SUPPLIED RECORDS >>
——
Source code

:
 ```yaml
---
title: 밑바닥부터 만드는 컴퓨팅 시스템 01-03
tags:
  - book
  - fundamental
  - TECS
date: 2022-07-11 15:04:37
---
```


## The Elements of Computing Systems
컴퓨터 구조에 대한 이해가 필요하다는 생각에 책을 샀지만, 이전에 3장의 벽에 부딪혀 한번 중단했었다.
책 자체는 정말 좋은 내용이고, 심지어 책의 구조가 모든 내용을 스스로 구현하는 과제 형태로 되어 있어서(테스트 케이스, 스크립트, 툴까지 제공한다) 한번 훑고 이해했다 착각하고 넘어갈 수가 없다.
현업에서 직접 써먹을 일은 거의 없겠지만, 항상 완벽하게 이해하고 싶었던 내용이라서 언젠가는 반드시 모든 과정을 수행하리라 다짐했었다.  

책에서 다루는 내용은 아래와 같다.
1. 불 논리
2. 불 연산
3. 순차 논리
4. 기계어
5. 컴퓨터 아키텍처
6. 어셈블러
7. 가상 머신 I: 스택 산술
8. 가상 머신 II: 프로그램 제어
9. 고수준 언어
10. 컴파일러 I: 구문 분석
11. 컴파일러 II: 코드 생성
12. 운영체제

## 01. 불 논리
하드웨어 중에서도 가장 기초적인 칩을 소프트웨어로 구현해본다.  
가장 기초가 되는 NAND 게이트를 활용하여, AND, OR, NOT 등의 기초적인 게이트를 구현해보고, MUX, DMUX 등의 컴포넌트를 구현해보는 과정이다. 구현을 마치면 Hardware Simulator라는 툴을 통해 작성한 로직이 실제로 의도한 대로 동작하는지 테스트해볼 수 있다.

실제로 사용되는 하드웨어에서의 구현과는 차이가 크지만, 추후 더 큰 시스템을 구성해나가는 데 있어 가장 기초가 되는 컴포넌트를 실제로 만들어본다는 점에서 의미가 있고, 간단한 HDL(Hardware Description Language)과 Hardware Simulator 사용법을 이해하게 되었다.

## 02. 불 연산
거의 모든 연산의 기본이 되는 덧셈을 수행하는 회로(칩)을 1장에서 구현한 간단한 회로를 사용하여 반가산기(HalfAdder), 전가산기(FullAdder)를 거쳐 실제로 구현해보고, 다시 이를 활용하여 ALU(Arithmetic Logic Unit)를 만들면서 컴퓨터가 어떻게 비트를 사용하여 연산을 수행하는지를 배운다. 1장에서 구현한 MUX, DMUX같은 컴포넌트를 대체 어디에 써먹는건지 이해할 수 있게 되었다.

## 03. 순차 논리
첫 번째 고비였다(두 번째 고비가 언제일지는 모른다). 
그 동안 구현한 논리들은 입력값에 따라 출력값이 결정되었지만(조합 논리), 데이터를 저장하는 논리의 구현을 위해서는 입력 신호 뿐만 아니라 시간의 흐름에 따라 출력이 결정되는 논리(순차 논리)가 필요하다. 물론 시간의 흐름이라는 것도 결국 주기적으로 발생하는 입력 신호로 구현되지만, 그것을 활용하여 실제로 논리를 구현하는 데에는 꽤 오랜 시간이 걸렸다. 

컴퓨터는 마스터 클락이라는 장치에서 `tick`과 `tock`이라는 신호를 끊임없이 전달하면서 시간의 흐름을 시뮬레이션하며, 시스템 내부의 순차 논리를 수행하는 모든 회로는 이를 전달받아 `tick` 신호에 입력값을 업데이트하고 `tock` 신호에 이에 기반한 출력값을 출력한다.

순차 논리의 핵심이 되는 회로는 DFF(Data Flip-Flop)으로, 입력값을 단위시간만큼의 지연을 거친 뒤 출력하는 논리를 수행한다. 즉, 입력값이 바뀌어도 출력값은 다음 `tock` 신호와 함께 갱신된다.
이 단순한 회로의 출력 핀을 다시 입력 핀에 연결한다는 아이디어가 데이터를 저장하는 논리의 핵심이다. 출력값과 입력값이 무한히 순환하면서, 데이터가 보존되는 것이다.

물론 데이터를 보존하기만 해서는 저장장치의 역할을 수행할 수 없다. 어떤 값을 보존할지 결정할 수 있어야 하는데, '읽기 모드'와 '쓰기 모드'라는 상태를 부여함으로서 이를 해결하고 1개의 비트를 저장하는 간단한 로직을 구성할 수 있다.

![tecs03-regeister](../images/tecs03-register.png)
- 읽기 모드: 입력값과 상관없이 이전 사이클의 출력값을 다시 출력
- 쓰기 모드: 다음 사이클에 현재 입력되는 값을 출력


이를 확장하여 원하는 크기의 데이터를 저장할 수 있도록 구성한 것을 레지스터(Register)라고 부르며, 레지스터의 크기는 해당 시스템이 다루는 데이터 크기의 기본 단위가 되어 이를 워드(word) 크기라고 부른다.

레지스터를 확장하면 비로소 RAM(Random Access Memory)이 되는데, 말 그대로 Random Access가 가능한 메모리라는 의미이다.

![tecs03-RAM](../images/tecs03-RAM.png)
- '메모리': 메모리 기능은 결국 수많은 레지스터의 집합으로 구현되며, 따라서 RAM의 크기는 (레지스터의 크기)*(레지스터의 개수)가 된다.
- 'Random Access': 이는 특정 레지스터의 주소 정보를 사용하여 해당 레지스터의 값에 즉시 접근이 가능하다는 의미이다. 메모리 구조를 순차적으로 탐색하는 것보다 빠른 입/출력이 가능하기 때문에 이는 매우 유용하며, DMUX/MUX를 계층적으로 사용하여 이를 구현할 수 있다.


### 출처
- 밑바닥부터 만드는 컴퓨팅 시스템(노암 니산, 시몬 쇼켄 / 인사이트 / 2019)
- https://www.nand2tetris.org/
——
WORK REQUIRED >> Of the entries above, repeat exactly the lines from the line with "하드웨어 중에서도 가장 기초적인 칩을 소프트웨어로 구현해본다." through the line with "첫 번째 고비였다(두 번째 고비가 언제일지는 모른다).", both of them included.

TASK ANSWER >>
하드웨어 중에서도 가장 기초적인 칩을 소프트웨어로 구현해본다.  
가장 기초가 되는 NAND 게이트를 활용하여, AND, OR, NOT 등의 기초적인 게이트를 구현해보고, MUX, DMUX 등의 컴포넌트를 구현해보는 과정이다. 구현을 마치면 Hardware Simulator라는 툴을 통해 작성한 로직이 실제로 의도한 대로 동작하는지 테스트해볼 수 있다.

실제로 사용되는 하드웨어에서의 구현과는 차이가 크지만, 추후 더 큰 시스템을 구성해나가는 데 있어 가장 기초가 되는 컴포넌트를 실제로 만들어본다는 점에서 의미가 있고, 간단한 HDL(Hardware Description Language)과 Hardware Simulator 사용법을 이해하게 되었다.

## 02. 불 연산
거의 모든 연산의 기본이 되는 덧셈을 수행하는 회로(칩)을 1장에서 구현한 간단한 회로를 사용하여 반가산기(HalfAdder), 전가산기(FullAdder)를 거쳐 실제로 구현해보고, 다시 이를 활용하여 ALU(Arithmetic Logic Unit)를 만들면서 컴퓨터가 어떻게 비트를 사용하여 연산을 수행하는지를 배운다. 1장에서 구현한 MUX, DMUX같은 컴포넌트를 대체 어디에 써먹는건지 이해할 수 있게 되었다.

## 03. 순차 논리
첫 번째 고비였다(두 번째 고비가 언제일지는 모른다). 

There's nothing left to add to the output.